- **Exercise objective**: Show all lines below holding the string "DoxyParamCaption".

- **Source material**:
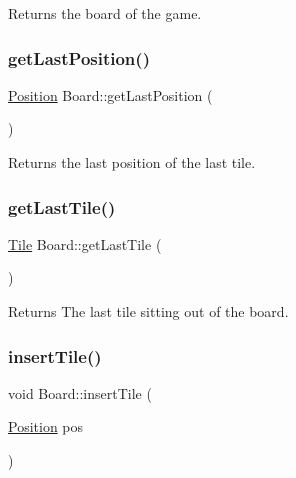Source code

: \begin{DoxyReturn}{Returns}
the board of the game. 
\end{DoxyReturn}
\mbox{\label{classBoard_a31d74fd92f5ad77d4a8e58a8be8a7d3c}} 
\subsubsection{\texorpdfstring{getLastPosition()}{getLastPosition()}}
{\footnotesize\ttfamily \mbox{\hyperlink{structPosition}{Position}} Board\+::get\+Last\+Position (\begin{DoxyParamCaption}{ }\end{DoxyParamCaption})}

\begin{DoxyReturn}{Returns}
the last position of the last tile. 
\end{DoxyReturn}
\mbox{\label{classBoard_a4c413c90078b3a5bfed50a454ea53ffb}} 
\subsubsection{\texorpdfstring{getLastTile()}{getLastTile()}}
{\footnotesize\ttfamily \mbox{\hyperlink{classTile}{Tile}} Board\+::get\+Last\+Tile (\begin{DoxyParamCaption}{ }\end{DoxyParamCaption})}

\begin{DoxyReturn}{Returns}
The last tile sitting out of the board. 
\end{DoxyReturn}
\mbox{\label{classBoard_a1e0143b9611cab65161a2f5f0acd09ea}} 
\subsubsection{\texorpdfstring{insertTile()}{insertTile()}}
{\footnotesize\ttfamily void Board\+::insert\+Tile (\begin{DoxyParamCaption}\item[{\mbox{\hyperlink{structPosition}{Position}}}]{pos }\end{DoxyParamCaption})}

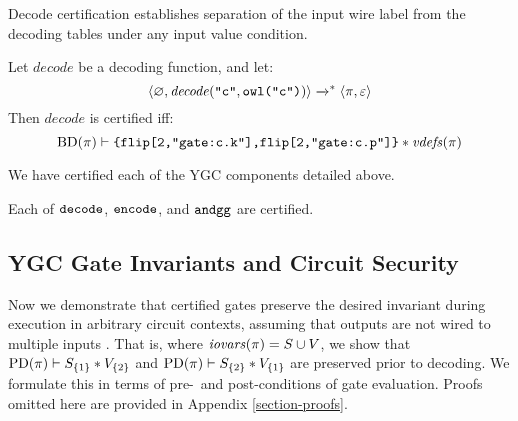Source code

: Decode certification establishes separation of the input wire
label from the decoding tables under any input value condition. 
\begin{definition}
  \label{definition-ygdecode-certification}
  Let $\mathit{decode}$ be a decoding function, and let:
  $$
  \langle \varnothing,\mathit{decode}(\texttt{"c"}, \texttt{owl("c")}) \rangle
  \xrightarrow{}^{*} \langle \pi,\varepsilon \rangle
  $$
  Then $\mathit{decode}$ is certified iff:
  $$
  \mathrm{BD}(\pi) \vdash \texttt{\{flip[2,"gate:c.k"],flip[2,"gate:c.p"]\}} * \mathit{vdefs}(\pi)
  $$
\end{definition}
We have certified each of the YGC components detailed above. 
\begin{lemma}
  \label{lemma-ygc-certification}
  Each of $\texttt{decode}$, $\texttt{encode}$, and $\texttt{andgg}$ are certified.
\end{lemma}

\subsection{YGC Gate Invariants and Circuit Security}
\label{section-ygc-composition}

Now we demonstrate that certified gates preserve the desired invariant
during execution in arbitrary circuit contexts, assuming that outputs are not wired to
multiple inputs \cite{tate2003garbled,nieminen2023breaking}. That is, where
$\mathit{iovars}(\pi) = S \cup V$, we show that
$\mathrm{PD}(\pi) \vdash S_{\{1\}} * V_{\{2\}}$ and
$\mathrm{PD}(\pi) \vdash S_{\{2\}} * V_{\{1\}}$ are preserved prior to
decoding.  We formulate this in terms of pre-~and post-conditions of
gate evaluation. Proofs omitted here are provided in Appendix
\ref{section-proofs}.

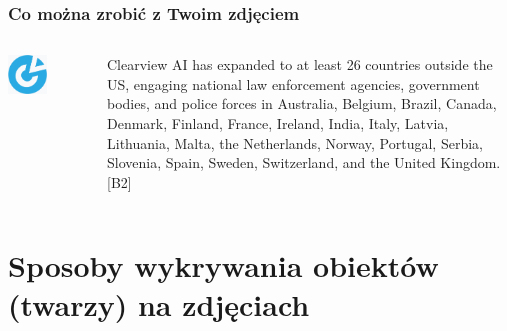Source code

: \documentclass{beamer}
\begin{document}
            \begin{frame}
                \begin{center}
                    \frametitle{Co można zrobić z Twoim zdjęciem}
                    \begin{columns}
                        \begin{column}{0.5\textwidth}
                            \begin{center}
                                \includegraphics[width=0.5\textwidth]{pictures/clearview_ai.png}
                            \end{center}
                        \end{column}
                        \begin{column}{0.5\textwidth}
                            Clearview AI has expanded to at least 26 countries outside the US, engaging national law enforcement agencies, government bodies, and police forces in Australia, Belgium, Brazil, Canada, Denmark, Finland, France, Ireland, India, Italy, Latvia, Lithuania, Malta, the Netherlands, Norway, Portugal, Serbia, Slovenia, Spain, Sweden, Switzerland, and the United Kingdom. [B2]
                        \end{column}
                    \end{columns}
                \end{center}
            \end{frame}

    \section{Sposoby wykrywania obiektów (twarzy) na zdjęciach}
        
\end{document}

- **Solution below**:
{\footnotesize\ttfamily \mbox{\hyperlink{structPosition}{Position}} Board\+::get\+Last\+Position (\begin{DoxyParamCaption}{ }\end{DoxyParamCaption})}
{\footnotesize\ttfamily \mbox{\hyperlink{classTile}{Tile}} Board\+::get\+Last\+Tile (\begin{DoxyParamCaption}{ }\end{DoxyParamCaption})}
{\footnotesize\ttfamily void Board\+::insert\+Tile (\begin{DoxyParamCaption}\item[{\mbox{\hyperlink{structPosition}{Position}}}]{pos }\end{DoxyParamCaption})}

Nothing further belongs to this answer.